- Work order: Please output the data exactly, minus pictures.

[Extracted records]
◆ ◆ ◆ ◆ ◆

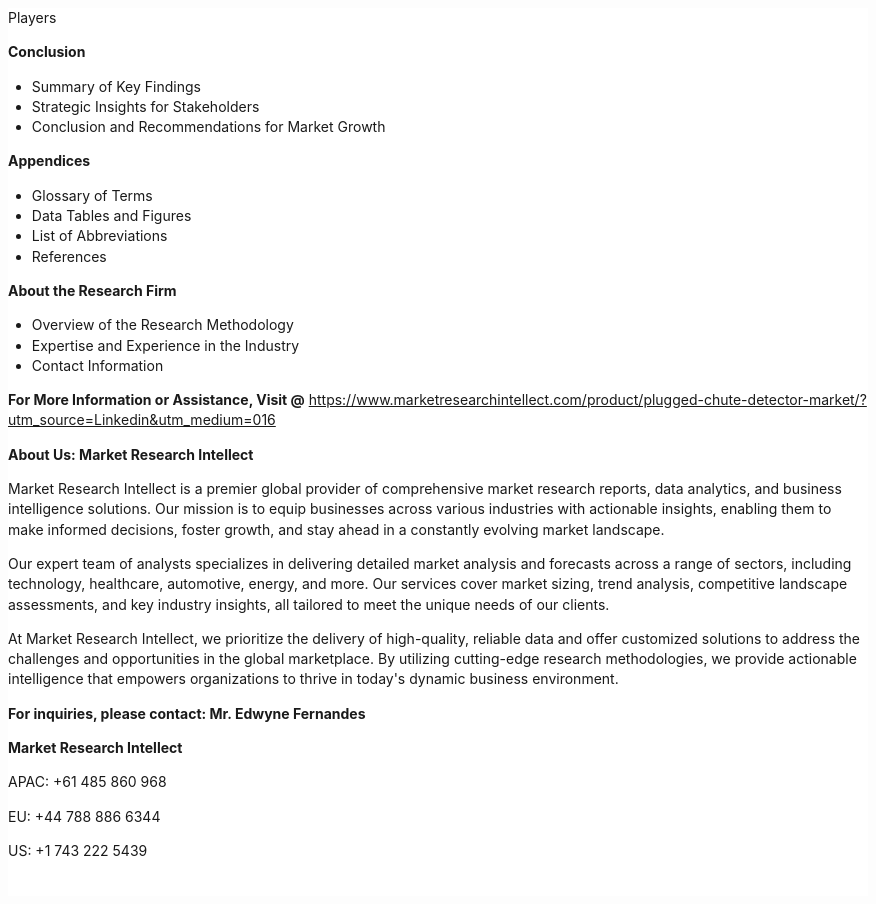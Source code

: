 Players</li></ul><p><strong>Conclusion</strong></p><ul><li>Summary of Key Findings</li><li>Strategic Insights for Stakeholders</li><li>Conclusion and Recommendations for Market Growth</li></ul><p><strong>Appendices</strong></p><ul><li>Glossary of Terms</li><li>Data Tables and Figures</li><li>List of Abbreviations</li><li>References</li></ul><p><strong>About the Research Firm</strong></p><ul><li>Overview of the Research Methodology</li><li>Expertise and Experience in the Industry</li><li>Contact Information</li></ul></div><div class="article-main__content" data-test-id="publishing-text-block"><p><span class="font-[700]"><strong>For More Information or Assistance, Visit @</strong>&nbsp;<a href="https://www.marketresearchintellect.com/product/plugged-chute-detector-market/?utm_source=Linkedin&utm_medium=016">https://www.marketresearchintellect.com/product/plugged-chute-detector-market/?utm_source=Linkedin&utm_medium=016</a></span></p><p><strong>About Us: Market Research Intellect</strong></p><p>Market Research Intellect is a premier global provider of comprehensive market research reports, data analytics, and business intelligence solutions. Our mission is to equip businesses across various industries with actionable insights, enabling them to make informed decisions, foster growth, and stay ahead in a constantly evolving market landscape.</p><p>Our expert team of analysts specializes in delivering detailed market analysis and forecasts across a range of sectors, including technology, healthcare, automotive, energy, and more. Our services cover market sizing, trend analysis, competitive landscape assessments, and key industry insights, all tailored to meet the unique needs of our clients.</p><p>At Market Research Intellect, we prioritize the delivery of high-quality, reliable data and offer customized solutions to address the challenges and opportunities in the global marketplace. By utilizing cutting-edge research methodologies, we provide actionable intelligence that empowers organizations to thrive in today's dynamic business environment.</p><p><strong>For inquiries, please contact: Mr. Edwyne Fernandes</strong></p><p><strong>Market Research Intellect</strong></p><p>APAC: +61 485 860 968</p><p>EU: +44 788 886 6344</p><p>US: +1 743 222 5439</p></div><div class="article-main__content" data-test-id="publishing-text-block">&nbsp;</div>
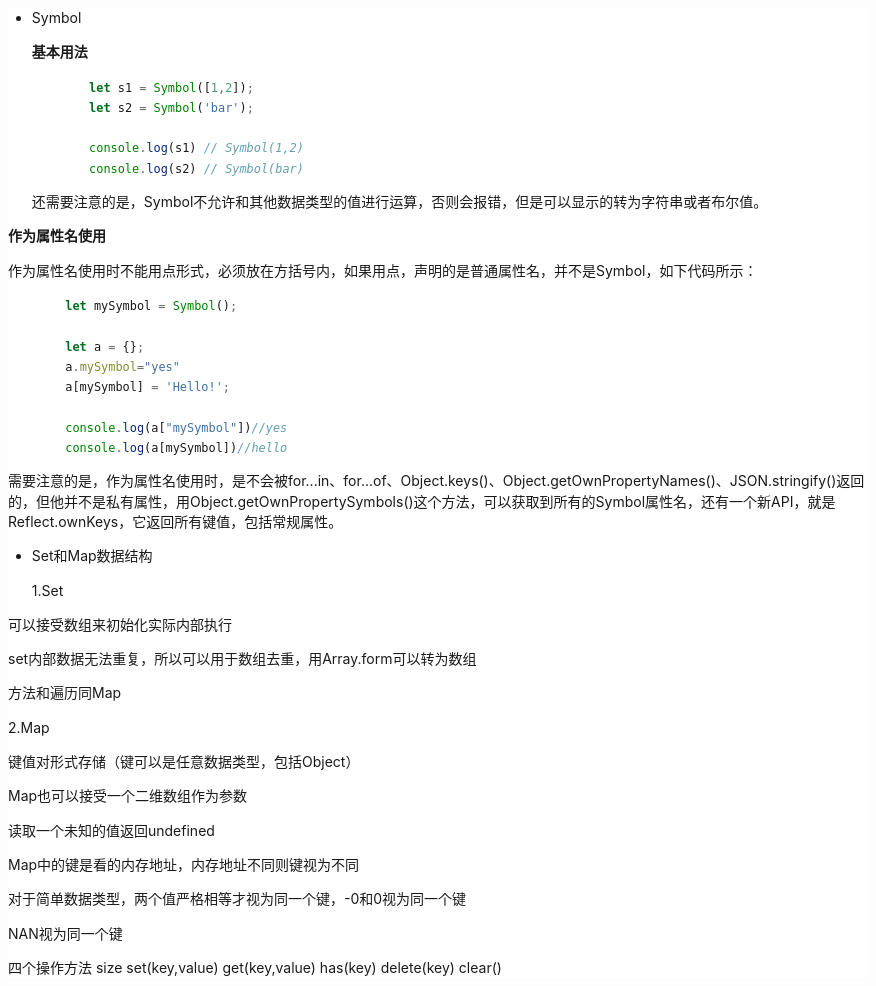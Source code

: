 + Symbol

  **基本用法**

  ```javascript
          let s1 = Symbol([1,2]);
          let s2 = Symbol('bar');
  
          console.log(s1) // Symbol(1,2)
          console.log(s2) // Symbol(bar)
  ```

  还需要注意的是，Symbol不允许和其他数据类型的值进行运算，否则会报错，但是可以显示的转为字符串或者布尔值。

**作为属性名使用**

作为属性名使用时不能用点形式，必须放在方括号内，如果用点，声明的是普通属性名，并不是Symbol，如下代码所示：

```javascript
        let mySymbol = Symbol();

        let a = {};
        a.mySymbol="yes"
        a[mySymbol] = 'Hello!';  

        console.log(a["mySymbol"])//yes
        console.log(a[mySymbol])//hello

```

需要注意的是，作为属性名使用时，是不会被for...in、for...of、Object.keys()、Object.getOwnPropertyNames()、JSON.stringify()返回的，但他并不是私有属性，用Object.getOwnPropertySymbols()这个方法，可以获取到所有的Symbol属性名，还有一个新API，就是Reflect.ownKeys，它返回所有键值，包括常规属性。


+ Set和Map数据结构

  1.Set

可以接受数组来初始化实际内部执行

set内部数据无法重复，所以可以用于数组去重，用Array.form可以转为数组

方法和遍历同Map

2.Map

键值对形式存储（键可以是任意数据类型，包括Object）

Map也可以接受一个二维数组作为参数

读取一个未知的值返回undefined

Map中的键是看的内存地址，内存地址不同则键视为不同

对于简单数据类型，两个值严格相等才视为同一个键，-0和0视为同一个键

NAN视为同一个键

四个操作方法
size
set(key,value)
get(key,value)
has(key)
delete(key)
clear()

◆ ◆ ◆ ◆ ◆

- Output:
Source code

: Players</li></ul><p><strong>Conclusion</strong></p><ul><li>Summary of Key Findings</li><li>Strategic Insights for Stakeholders</li><li>Conclusion and Recommendations for Market Growth</li></ul><p><strong>Appendices</strong></p><ul><li>Glossary of Terms</li><li>Data Tables and Figures</li><li>List of Abbreviations</li><li>References</li></ul><p><strong>About the Research Firm</strong></p><ul><li>Overview of the Research Methodology</li><li>Expertise and Experience in the Industry</li><li>Contact Information</li></ul></div><div class="article-main__content" data-test-id="publishing-text-block"><p><span class="font-[700]"><strong>For More Information or Assistance, Visit @</strong>&nbsp;<a href="https://www.marketresearchintellect.com/product/plugged-chute-detector-market/?utm_source=Linkedin&utm_medium=016">https://www.marketresearchintellect.com/product/plugged-chute-detector-market/?utm_source=Linkedin&utm_medium=016</a></span></p><p><strong>About Us: Market Research Intellect</strong></p><p>Market Research Intellect is a premier global provider of comprehensive market research reports, data analytics, and business intelligence solutions. Our mission is to equip businesses across various industries with actionable insights, enabling them to make informed decisions, foster growth, and stay ahead in a constantly evolving market landscape.</p><p>Our expert team of analysts specializes in delivering detailed market analysis and forecasts across a range of sectors, including technology, healthcare, automotive, energy, and more. Our services cover market sizing, trend analysis, competitive landscape assessments, and key industry insights, all tailored to meet the unique needs of our clients.</p><p>At Market Research Intellect, we prioritize the delivery of high-quality, reliable data and offer customized solutions to address the challenges and opportunities in the global marketplace. By utilizing cutting-edge research methodologies, we provide actionable intelligence that empowers organizations to thrive in today's dynamic business environment.</p><p><strong>For inquiries, please contact: Mr. Edwyne Fernandes</strong></p><p><strong>Market Research Intellect</strong></p><p>APAC: +61 485 860 968</p><p>EU: +44 788 886 6344</p><p>US: +1 743 222 5439</p></div><div class="article-main__content" data-test-id="publishing-text-block">&nbsp;</div>
Source code

: + Symbol

  **基本用法**

  ```javascript
          let s1 = Symbol([1,2]);
          let s2 = Symbol('bar');
  
          console.log(s1) // Symbol(1,2)
          console.log(s2) // Symbol(bar)
  ```

  还需要注意的是，Symbol不允许和其他数据类型的值进行运算，否则会报错，但是可以显示的转为字符串或者布尔值。

**作为属性名使用**

作为属性名使用时不能用点形式，必须放在方括号内，如果用点，声明的是普通属性名，并不是Symbol，如下代码所示：

```javascript
        let mySymbol = Symbol();

        let a = {};
        a.mySymbol="yes"
        a[mySymbol] = 'Hello!';  

        console.log(a["mySymbol"])//yes
        console.log(a[mySymbol])//hello

```

需要注意的是，作为属性名使用时，是不会被for...in、for...of、Object.keys()、Object.getOwnPropertyNames()、JSON.stringify()返回的，但他并不是私有属性，用Object.getOwnPropertySymbols()这个方法，可以获取到所有的Symbol属性名，还有一个新API，就是Reflect.ownKeys，它返回所有键值，包括常规属性。


+ Set和Map数据结构

  1.Set

可以接受数组来初始化实际内部执行

set内部数据无法重复，所以可以用于数组去重，用Array.form可以转为数组

方法和遍历同Map

2.Map

键值对形式存储（键可以是任意数据类型，包括Object）

Map也可以接受一个二维数组作为参数

读取一个未知的值返回undefined

Map中的键是看的内存地址，内存地址不同则键视为不同

对于简单数据类型，两个值严格相等才视为同一个键，-0和0视为同一个键

NAN视为同一个键

四个操作方法
size
set(key,value)
get(key,value)
has(key)
delete(key)
clear()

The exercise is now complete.